TASK GOAL: Show each line of the entries below in which the word "file" appears.

· · ·

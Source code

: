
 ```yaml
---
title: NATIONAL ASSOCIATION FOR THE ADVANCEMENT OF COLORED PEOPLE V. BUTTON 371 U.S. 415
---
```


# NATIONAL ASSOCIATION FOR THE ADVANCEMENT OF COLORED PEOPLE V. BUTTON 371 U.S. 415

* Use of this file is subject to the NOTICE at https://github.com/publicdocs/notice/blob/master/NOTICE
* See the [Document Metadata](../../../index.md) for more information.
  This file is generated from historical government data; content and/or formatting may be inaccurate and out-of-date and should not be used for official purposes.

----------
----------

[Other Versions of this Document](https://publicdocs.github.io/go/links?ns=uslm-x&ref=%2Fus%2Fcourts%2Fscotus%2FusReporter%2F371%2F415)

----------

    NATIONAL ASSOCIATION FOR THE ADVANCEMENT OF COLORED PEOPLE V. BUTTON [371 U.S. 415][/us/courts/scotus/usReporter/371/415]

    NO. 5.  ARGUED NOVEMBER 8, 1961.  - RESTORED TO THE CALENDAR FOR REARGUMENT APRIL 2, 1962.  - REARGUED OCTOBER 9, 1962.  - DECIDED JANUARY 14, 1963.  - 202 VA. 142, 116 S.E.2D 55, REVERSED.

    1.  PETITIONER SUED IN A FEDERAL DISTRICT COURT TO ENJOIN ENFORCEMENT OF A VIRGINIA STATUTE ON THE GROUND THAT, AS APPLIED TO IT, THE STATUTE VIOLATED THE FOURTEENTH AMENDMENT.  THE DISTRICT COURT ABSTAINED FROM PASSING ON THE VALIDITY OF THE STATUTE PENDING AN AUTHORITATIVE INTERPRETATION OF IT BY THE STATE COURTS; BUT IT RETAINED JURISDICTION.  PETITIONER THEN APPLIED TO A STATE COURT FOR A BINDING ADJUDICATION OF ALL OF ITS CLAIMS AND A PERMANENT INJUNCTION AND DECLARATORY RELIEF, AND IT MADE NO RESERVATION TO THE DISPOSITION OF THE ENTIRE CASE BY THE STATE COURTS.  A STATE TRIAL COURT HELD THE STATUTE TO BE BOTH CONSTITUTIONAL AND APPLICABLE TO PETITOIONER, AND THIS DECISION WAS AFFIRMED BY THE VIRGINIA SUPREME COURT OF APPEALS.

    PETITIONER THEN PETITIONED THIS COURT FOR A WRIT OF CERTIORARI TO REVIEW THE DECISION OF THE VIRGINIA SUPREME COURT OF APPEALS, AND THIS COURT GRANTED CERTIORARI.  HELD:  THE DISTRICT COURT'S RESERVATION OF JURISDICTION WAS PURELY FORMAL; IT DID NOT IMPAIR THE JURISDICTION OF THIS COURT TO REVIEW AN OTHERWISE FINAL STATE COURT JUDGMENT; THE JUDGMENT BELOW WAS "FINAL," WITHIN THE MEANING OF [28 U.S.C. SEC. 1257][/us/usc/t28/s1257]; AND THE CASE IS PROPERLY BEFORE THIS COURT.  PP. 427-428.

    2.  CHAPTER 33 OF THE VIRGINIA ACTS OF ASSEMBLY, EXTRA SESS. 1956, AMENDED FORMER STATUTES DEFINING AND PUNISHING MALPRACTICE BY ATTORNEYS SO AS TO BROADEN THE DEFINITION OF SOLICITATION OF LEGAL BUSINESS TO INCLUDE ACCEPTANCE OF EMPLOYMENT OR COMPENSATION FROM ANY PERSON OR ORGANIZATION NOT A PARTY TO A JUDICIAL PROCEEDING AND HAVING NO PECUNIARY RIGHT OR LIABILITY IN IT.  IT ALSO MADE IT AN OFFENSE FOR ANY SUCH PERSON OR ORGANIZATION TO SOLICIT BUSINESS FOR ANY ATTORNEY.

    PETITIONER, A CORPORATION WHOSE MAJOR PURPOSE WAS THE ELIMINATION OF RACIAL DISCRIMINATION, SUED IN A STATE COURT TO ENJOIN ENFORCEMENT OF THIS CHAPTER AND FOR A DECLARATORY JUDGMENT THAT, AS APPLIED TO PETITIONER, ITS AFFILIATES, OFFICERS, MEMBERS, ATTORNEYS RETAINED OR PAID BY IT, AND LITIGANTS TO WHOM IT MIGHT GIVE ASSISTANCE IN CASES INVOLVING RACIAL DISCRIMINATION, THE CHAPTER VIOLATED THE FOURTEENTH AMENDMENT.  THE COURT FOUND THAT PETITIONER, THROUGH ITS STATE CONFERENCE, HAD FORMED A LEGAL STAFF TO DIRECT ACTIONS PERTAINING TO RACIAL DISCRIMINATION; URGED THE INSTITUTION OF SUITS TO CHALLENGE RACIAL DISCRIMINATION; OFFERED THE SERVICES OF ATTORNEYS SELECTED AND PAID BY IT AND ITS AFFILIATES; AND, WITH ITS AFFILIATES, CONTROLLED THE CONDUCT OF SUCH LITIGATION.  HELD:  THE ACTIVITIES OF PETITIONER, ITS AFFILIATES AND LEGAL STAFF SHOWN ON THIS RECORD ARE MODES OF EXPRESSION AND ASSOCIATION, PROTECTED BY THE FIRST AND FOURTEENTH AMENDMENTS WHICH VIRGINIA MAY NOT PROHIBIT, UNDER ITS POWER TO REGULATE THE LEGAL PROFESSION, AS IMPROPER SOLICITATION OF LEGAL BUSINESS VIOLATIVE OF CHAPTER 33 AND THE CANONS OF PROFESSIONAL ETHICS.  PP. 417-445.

· · ·

EXERCISE OUTPUT:
* Use of this file is subject to the NOTICE at https://github.com/publicdocs/notice/blob/master/NOTICE
  This file is generated from historical government data; content and/or formatting may be inaccurate and out-of-date and should not be used for official purposes.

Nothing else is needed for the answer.